WHAT YOU WILL DO> When the line containing "Our reduction strategy" is found in the data below, copy it and each line after it through the line containing "The studies revealed", exactly and with no others.

LISTED RECORDS>

──────────

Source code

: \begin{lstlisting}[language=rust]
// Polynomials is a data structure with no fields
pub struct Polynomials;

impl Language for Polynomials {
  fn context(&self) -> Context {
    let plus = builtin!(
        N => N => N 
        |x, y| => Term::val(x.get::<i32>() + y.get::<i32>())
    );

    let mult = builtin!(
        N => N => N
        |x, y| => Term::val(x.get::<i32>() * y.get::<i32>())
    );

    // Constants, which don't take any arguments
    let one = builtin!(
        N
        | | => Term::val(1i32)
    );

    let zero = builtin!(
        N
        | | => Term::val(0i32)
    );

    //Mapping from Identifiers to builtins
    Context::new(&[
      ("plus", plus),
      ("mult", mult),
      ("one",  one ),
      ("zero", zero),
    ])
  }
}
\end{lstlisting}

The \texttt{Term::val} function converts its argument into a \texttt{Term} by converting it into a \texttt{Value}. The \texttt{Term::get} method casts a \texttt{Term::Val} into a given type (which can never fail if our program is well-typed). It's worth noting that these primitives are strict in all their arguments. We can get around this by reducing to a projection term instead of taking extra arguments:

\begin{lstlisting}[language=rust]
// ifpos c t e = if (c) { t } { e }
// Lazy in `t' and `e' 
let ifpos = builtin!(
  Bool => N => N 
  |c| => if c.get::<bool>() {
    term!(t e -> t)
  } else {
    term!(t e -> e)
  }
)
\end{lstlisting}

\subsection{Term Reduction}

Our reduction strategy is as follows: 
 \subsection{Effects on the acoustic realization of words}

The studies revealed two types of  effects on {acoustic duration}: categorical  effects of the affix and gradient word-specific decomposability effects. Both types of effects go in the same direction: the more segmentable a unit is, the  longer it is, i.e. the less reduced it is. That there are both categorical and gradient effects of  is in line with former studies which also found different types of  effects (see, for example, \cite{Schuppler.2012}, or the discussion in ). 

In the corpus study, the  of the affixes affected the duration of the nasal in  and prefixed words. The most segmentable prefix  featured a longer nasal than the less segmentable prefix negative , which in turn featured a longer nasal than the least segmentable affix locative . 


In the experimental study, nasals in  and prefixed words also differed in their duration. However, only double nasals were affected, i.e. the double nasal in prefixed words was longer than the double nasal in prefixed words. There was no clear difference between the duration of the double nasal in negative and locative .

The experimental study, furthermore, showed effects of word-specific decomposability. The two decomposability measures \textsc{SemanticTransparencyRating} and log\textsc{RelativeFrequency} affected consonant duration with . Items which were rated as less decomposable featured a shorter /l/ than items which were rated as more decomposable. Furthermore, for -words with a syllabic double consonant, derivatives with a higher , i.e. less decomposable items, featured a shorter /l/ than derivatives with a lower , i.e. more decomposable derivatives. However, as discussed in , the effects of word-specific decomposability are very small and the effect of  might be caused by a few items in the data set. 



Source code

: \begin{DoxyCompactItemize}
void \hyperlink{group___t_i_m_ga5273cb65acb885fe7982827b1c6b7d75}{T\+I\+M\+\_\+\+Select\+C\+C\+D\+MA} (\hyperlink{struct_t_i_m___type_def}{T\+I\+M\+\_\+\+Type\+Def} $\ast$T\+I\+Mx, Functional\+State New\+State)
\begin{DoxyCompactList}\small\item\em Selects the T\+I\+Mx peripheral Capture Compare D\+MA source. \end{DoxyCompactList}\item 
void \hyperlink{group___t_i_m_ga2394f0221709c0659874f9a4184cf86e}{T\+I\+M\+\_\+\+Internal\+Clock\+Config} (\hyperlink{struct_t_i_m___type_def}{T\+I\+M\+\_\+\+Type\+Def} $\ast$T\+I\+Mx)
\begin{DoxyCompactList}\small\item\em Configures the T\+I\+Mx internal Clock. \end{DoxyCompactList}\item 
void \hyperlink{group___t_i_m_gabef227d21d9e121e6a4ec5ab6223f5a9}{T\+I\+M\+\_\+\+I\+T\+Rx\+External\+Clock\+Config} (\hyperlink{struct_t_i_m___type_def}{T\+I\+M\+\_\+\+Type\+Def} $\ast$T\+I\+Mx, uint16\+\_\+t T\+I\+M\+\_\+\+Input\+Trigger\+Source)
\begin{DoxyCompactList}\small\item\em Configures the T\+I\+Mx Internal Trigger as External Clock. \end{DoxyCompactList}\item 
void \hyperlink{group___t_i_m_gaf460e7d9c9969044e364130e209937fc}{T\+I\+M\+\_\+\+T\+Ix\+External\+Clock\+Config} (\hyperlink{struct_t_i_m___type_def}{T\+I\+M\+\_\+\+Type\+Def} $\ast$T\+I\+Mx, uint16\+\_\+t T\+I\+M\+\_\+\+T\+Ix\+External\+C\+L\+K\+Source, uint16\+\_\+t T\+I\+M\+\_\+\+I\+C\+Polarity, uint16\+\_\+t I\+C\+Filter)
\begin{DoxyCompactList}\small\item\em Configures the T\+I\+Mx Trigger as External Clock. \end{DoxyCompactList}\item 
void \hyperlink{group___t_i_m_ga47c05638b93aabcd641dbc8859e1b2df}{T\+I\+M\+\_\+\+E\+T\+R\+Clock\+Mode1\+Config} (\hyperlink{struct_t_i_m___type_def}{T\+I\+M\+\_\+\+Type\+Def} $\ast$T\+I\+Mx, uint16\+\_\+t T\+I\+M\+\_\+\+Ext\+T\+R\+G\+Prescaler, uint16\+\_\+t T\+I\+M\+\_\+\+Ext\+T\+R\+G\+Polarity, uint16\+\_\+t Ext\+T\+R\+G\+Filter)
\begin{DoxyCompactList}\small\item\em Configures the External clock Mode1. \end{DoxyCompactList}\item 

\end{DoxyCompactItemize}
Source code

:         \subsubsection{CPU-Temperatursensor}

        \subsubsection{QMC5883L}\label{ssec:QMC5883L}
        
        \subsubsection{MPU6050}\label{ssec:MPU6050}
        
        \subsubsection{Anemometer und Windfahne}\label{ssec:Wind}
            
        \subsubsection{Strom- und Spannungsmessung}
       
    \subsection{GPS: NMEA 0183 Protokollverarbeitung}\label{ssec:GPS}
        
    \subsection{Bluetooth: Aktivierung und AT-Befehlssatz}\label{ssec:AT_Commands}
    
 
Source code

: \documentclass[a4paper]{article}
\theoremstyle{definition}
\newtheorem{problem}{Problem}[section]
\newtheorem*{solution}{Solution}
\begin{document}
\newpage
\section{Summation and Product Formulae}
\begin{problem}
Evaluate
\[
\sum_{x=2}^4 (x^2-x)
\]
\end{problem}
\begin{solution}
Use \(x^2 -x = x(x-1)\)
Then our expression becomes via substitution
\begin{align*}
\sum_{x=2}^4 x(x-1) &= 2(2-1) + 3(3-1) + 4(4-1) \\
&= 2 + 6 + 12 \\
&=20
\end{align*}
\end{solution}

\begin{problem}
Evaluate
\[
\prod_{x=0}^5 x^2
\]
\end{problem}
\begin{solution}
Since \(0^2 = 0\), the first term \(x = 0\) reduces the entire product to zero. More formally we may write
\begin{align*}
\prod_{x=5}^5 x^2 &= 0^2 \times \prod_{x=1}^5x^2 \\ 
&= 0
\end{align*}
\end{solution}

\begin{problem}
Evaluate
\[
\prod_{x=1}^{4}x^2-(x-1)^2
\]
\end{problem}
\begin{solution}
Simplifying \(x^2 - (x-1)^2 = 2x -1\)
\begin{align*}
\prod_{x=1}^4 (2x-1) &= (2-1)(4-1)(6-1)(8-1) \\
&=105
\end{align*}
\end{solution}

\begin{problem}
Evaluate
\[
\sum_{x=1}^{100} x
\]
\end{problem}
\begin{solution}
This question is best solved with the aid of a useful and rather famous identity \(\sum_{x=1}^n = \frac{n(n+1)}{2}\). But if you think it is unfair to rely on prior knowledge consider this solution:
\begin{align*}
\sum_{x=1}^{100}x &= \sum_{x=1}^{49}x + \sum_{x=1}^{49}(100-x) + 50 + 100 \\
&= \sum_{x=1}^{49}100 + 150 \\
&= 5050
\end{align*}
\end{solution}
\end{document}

──────────

RESPONSE TO THE EXERCISE>
Our reduction strategy is as follows: 
 \subsection{Effects on the acoustic realization of words}

The studies revealed two types of  effects on {acoustic duration}: categorical  effects of the affix and gradient word-specific decomposability effects. Both types of effects go in the same direction: the more segmentable a unit is, the  longer it is, i.e. the less reduced it is. That there are both categorical and gradient effects of  is in line with former studies which also found different types of  effects (see, for example, \cite{Schuppler.2012}, or the discussion in ). 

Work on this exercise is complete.